Work order: Search the records that follow and extract every line containing the string "extension".

Extracted data entries:

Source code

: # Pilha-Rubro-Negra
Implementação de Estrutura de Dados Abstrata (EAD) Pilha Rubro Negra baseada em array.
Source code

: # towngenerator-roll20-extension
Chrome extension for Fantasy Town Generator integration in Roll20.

--

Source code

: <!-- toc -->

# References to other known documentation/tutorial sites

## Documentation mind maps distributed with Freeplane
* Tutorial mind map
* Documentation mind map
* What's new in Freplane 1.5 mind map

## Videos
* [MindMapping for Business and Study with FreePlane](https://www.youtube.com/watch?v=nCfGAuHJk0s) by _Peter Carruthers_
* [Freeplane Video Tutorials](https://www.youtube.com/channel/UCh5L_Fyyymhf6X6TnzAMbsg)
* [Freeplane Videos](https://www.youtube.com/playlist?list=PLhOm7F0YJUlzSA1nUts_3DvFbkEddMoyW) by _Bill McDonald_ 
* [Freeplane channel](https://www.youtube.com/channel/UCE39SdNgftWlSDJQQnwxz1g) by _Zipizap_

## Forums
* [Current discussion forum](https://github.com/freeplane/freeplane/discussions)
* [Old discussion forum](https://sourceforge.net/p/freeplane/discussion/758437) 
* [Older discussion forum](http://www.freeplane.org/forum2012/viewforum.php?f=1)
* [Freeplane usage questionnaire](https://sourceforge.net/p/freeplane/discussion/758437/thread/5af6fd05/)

Your solution:
: # towngenerator-roll20-extension
Chrome extension for Fantasy Town Generator integration in Roll20.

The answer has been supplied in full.